───── Record set ─────
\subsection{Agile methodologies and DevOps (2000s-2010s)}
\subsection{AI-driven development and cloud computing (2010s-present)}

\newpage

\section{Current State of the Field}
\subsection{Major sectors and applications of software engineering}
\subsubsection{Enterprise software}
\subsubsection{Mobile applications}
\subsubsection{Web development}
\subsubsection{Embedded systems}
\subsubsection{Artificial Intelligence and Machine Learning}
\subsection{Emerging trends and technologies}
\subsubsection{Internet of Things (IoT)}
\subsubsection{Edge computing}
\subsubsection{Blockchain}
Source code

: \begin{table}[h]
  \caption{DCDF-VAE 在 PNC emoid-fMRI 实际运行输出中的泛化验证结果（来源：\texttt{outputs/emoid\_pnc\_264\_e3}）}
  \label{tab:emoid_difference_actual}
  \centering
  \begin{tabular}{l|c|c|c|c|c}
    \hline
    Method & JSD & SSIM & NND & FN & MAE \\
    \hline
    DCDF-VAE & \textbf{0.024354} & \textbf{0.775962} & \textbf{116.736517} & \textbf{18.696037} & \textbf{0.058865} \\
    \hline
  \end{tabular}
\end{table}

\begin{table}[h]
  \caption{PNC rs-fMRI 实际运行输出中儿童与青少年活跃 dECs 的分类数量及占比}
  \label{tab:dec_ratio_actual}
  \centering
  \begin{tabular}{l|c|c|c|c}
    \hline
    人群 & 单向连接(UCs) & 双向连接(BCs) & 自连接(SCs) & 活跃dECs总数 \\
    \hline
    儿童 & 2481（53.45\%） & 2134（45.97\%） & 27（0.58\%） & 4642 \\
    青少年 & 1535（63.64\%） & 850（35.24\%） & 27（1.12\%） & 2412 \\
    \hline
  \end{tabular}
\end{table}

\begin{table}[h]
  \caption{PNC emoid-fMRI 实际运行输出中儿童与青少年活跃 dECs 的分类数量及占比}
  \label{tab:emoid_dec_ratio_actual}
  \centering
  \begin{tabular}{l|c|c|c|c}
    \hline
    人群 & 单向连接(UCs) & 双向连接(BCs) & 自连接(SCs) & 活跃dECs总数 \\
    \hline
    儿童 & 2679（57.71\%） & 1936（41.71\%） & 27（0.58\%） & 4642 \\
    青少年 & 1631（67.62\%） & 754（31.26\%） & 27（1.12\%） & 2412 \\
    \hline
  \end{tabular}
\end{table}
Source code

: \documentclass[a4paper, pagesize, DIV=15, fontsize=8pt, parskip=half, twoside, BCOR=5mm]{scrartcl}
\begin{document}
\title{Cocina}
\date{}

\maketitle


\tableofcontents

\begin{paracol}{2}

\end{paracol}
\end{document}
─────
### Task to complete
For each entry above, please make an exact copy.

### Solution to this problem
\subsection{Agile methodologies and DevOps (2000s-2010s)}
\subsection{AI-driven development and cloud computing (2010s-present)}

\newpage

\section{Current State of the Field}
\subsection{Major sectors and applications of software engineering}
\subsubsection{Enterprise software}
\subsubsection{Mobile applications}
\subsubsection{Web development}
\subsubsection{Embedded systems}
\subsubsection{Artificial Intelligence and Machine Learning}
\subsection{Emerging trends and technologies}
\subsubsection{Internet of Things (IoT)}
\subsubsection{Edge computing}
\subsubsection{Blockchain}
Source code

: \begin{table}[h]
  \caption{DCDF-VAE 在 PNC emoid-fMRI 实际运行输出中的泛化验证结果（来源：\texttt{outputs/emoid\_pnc\_264\_e3}）}
  \label{tab:emoid_difference_actual}
  \centering
  \begin{tabular}{l|c|c|c|c|c}
    \hline
    Method & JSD & SSIM & NND & FN & MAE \\
    \hline
    DCDF-VAE & \textbf{0.024354} & \textbf{0.775962} & \textbf{116.736517} & \textbf{18.696037} & \textbf{0.058865} \\
    \hline
  \end{tabular}
\end{table}

\begin{table}[h]
  \caption{PNC rs-fMRI 实际运行输出中儿童与青少年活跃 dECs 的分类数量及占比}
  \label{tab:dec_ratio_actual}
  \centering
  \begin{tabular}{l|c|c|c|c}
    \hline
    人群 & 单向连接(UCs) & 双向连接(BCs) & 自连接(SCs) & 活跃dECs总数 \\
    \hline
    儿童 & 2481（53.45\%） & 2134（45.97\%） & 27（0.58\%） & 4642 \\
    青少年 & 1535（63.64\%） & 850（35.24\%） & 27（1.12\%） & 2412 \\
    \hline
  \end{tabular}
\end{table}

\begin{table}[h]
  \caption{PNC emoid-fMRI 实际运行输出中儿童与青少年活跃 dECs 的分类数量及占比}
  \label{tab:emoid_dec_ratio_actual}
  \centering
  \begin{tabular}{l|c|c|c|c}
    \hline
    人群 & 单向连接(UCs) & 双向连接(BCs) & 自连接(SCs) & 活跃dECs总数 \\
    \hline
    儿童 & 2679（57.71\%） & 1936（41.71\%） & 27（0.58\%） & 4642 \\
    青少年 & 1631（67.62\%） & 754（31.26\%） & 27（1.12\%） & 2412 \\
    \hline
  \end{tabular}
\end{table}
Source code

: \documentclass[a4paper, pagesize, DIV=15, fontsize=8pt, parskip=half, twoside, BCOR=5mm]{scrartcl}
\begin{document}
\title{Cocina}
\date{}

\maketitle


\tableofcontents

\begin{paracol}{2}

\end{paracol}
\end{document}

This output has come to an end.